Potent principles for influencing public policy

Harvey Weingarten of HEQCO shares his lessons learned over 30 years in higher education.

BY LÉO CHARBONNEAU | MAR 07 2012

Oh, sure, evidence is important in forming public policy, but it represents “no more than 50 percent of the game,” said Harvey Weingarten in a presentation this past Monday at the 2012 Symposium of the Ontario Research Chairs in Public Policy, hosted by York University on behalf of the Council of Ontario Universities.

In a frank, no-nonsense talk, Dr. Weingarten reminded audience members – many of whom are engaged in some way in public policy research – that public policies are based on “stories, anecdotes, stereotypes, intuition, ideologies, personal experiences as much as they are on evidence.” Some people may think that is terrible, he said, “but everything we know from cognitive psychology reminds us that this is the way that everyone makes decisions. It’s nothing special about the government.”
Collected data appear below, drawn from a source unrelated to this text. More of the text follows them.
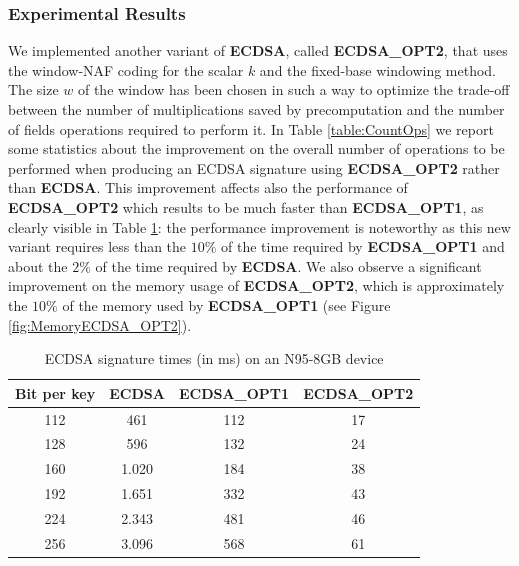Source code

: \documentclass[authoryear]{elsarticle}
\begin{document}
\subsubsection{Experimental Results}
We implemented another variant of \textbf{ECDSA}, called \textbf{ECDSA\_OPT2}, that uses the window-NAF coding for the scalar $k$ and the fixed-base windowing method. The size $w$ of the window has been chosen in such a way to optimize the trade-off between the number of multiplications saved by precomputation and the number of fields operations required to perform it. In Table \ref{table:CountOps} we report some statistics about the improvement on the overall number of operations to be performed when producing an ECDSA signature using \textbf{ECDSA\_OPT2} rather than \textbf{ECDSA}. This improvement affects also the performance of \textbf{ECDSA\_OPT2} which results to be much faster than \textbf{ECDSA\_OPT1}, as clearly visible in 
Table \ref{table:BCJ2SE-BigVSJ2SEBIG_Pre}: the performance improvement is noteworthy as this new variant requires less than the $10\%$ of the time required by \textbf{ECDSA\_OPT1} and about the $2\%$ of the time required by \textbf{ECDSA}. We also observe a significant improvement on the memory usage of \textbf{ECDSA\_OPT2}, which is approximately the  $10\%$ of the memory used by \textbf{ECDSA\_OPT1}  (see Figure \ref{fig:MemoryECDSA_OPT2}).

\begin{table}[ht]
\caption{ECDSA signature times (in ms) on an N95-8GB device}
\centering %
\begin{tabular}{|c|c|c|c|} %
\hline\hline %
Bit per key & ECDSA & ECDSA\_OPT1 & ECDSA\_OPT2 \\
\hline\hline %

112  & 461 & 112 & 17  \\
128  & 596	& 132 & 24  \\
160 & 1.020 & 184 & 38 \\
192  & 1.651 & 332 & 43 \\
224  & 2.343 & 481 & 46 \\
256  & 3.096 & 568 & 61 \\ %
\hline %
\end{tabular}
\label{table:BCJ2SE-BigVSJ2SEBIG_Pre} %
\end{table}
\end{document}

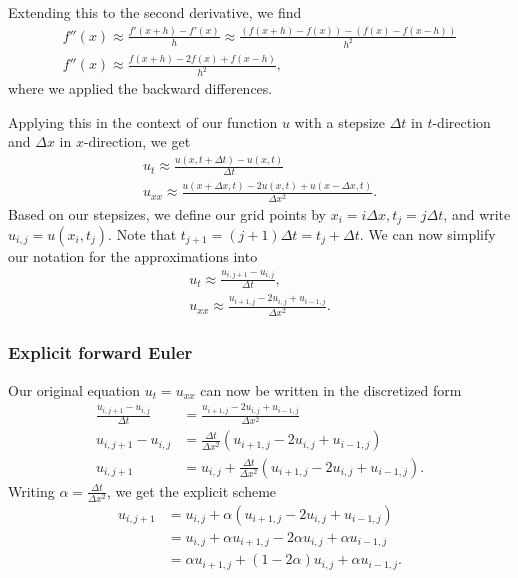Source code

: \documentclass{article}
\theoremstyle{definition}
\begin{document}
Extending this to the second derivative, we find
\begin{gather*}
    f''(x) \approx \frac{f'(x + h) - f'(x)}{h} \approx \frac{\left( f(x + h) - f(x) \right) - \left( f(x) - f(x - h) \right)}{h^2} \\
    f''(x) \approx \frac{f(x + h) - 2f(x) + f(x - h)}{h^2},
\end{gather*}
where we applied the backward differences.

Applying this in the context of our function $u$ with a stepsize $\Delta t$ in $t$-direction and $\Delta x$ in $x$-direction, we get
\begin{gather*}
    u_t \approx \frac{u(x, t + \Delta t) - u(x,t)}{\Delta t} \\
    u_{xx} \approx \frac{u(x + \Delta x, t) - 2u(x, t) + u(x - \Delta x, t)}{\Delta x^2}.
\end{gather*}
Based on our stepsizes, we define our grid points by $x_i = i \Delta x, t_j = j\Delta t$, and write $u_{i,j} = u(x_i, t_j)$. Note that $t_{j+1} = (j + 1)\Delta t = t_j + \Delta t$. We can now simplify our notation for the approximations into
\begin{gather*}
    u_t \approx \frac{u_{i, j+1} - u_{i,j}}{\Delta t}, \\
    u_{xx} \approx \frac{u_{i+1,j} - 2u_{i,j} + u_{i-1,j}}{\Delta x^2}.
\end{gather*}

\subsubsection{Explicit forward Euler}
Our original equation $u_t = u_{xx}$ can now be written in the discretized form
\begin{align*}
    \frac{u_{i, j+1} - u_{i,j}}{\Delta t} &= \frac{u_{i+1,j} - 2u_{i,j} + u_{i-1,j}}{\Delta x^2} \\
    u_{i, j+1} - u_{i,j} &= \frac{\Delta t}{\Delta x^2} \left( u_{i+1,j} - 2u_{i,j} + u_{i-1,j} \right) \\
    u_{i, j+1} &= u_{i,j} + \frac{\Delta t}{\Delta x^2} \left( u_{i+1,j} - 2u_{i,j} + u_{i-1,j} \right).
\end{align*}
Writing $\alpha = \frac{\Delta t}{\Delta x^2}$, we get the explicit scheme
\begin{align*}
    u_{i, j+1} &= u_{i,j} + \alpha \left( u_{i+1,j} - 2u_{i,j} + u_{i-1,j} \right) \tag{\theequation}\label{eq:forwardEuler}\\
    &= u_{i,j} + \alpha u_{i+1,j} - 2\alpha u_{i,j} + \alpha u_{i-1,j} \\
    &= \alpha u_{i+1,j} + (1 - 2\alpha) u_{i,j} + \alpha u_{i-1, j}.
\end{align*}
\end{document}

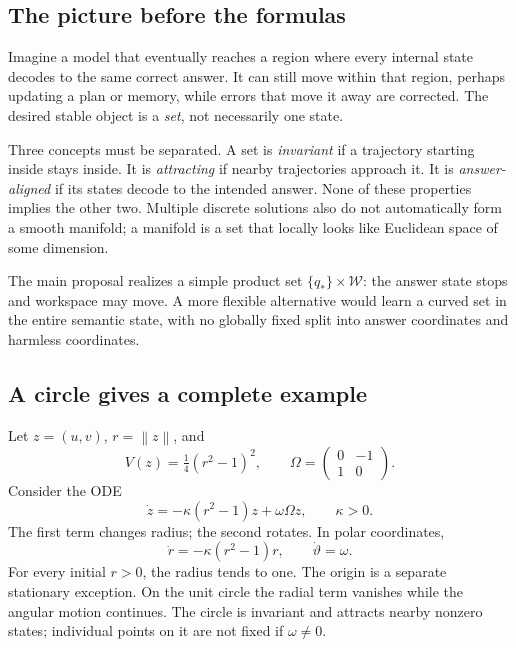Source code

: \documentclass[11pt,a4paper]{article}
\newcommand{\norm}[1]{\left\lVert #1\right\rVert}
\begin{document}
\subsection{The picture before the formulas}
Imagine a model that eventually reaches a region where every internal state decodes to the same correct answer. It can still move within that region, perhaps updating a plan or memory, while errors that move it away are corrected. The desired stable object is a \emph{set}, not necessarily one state.

Three concepts must be separated. A set is \emph{invariant} if a trajectory starting inside stays inside. It is \emph{attracting} if nearby trajectories approach it. It is \emph{answer-aligned} if its states decode to the intended answer. None of these properties implies the other two. Multiple discrete solutions also do not automatically form a smooth manifold; a manifold is a set that locally looks like Euclidean space of some dimension.

The main proposal realizes a simple product set $\{q_*\}\times\mathcal W$: the answer state stops and workspace may move. A more flexible alternative would learn a curved set in the entire semantic state, with no globally fixed split into answer coordinates and harmless coordinates.

\subsection{A circle gives a complete example}
Let $z=(u,v)$, $r=\norm{z}$, and
\[
V(z)=\tfrac14(r^2-1)^2,\qquad
\Omega=\begin{pmatrix}0&-1\\1&0\end{pmatrix}.
\]
Consider the ODE
\[
\dot z=-\kappa(r^2-1)z+\omega\Omega z,\qquad \kappa>0.
\]
The first term changes radius; the second rotates. In polar coordinates,
\[
\dot r=-\kappa(r^2-1)r,\qquad \dot\vartheta=\omega.
\]
For every initial $r>0$, the radius tends to one. The origin is a separate stationary exception. On the unit circle the radial term vanishes while the angular motion continues. The circle is invariant and attracts nearby nonzero states; individual points on it are not fixed if $\omega\ne0$.

\begin{center}
\end{center}
\end{document}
Dr. Weingarten is president of the Higher Education Quality Council of Ontario. Prior to that, he spent more than 30 years in academia, initially as a psychology professor and then working his way up the administrative ladder – first at McMaster University, where he rose to the rank of vice-president, academic, and then the University of Calgary, where he served for nine years as president.

Continuing with his refreshingly blunt remarks, Dr. Weingarten said that even when “the best research” is done and presents a “compelling evidentiary base for moving in a particular direction,” that research and that evidence still need to be packaged and communicated in a manner that is accessible to people in government and in a way that they find palatable and can work with.

“That skill set of making research and evidence accessible to government is a very different skill set than that of actually doing the research,” he said, “and we don’t pay enough attention to it.” This other skill set is largely the domain of marketers and communicators, “and we need more of them to help us out.”

Another of Dr. Weingarten’s principles of public policy is the glaringly self-evident one that governments make policies based on political considerations. “That’s why they’re called politicians, and to expect a politician not to make a political decision is like asking a physicist to violate the laws of thermodynamics. It just doesn’t happen.”

This tendency to make political decisions is exacerbated, he said, by the growing centralization of decision-making in the prime minister’s or the premier’s office and away from bureaucrats.

“I actually have some sympathy for politicians making politically driven decisions. Politicians do something very difficult – every three to five years they stand up in front of a group of people and ask, do you want me to keep my job?” As a thought experiment, he said, “Ask yourself how the behaviour of professors would change if they did not have tenure and their continued appointment at a university was based on a vote of their students every three to five years?”

Having said all that, Dr. Weingarten noted that the situation for those trying to influence public policy is “not terrible. Our job as researchers is how to figure out how to incorporate our evidence and research findings into the political dynamic that exists. That’s not going away. To suggest otherwise is naive. Some people will regard this as a sellout. It’s not a sellout; it’s smart, realistic and strategic.”

A third principle is that public policies have long gestation periods – “you don’t get policy made quickly.” But, on the other hand, he said, “you should actually be quite fearful of policies that are made quickly in government, because governments make policies quickly either when there is insufficient consultation or they’re in the middle of an election frenzy. Neither of those situations necessarily leads to the best outcomes.”

A final principle is that governments today can’t make bold or innovative policy, as much as they would like to. “To be bold, to be innovative, to experiment, necessarily means that there will be some failures. And the political process today is highly intolerant of any failure – the auditor general’s all over you, the opposition is all over you, the media are all over you. So governments necessarily have to take small, increment steps in a particular direction.”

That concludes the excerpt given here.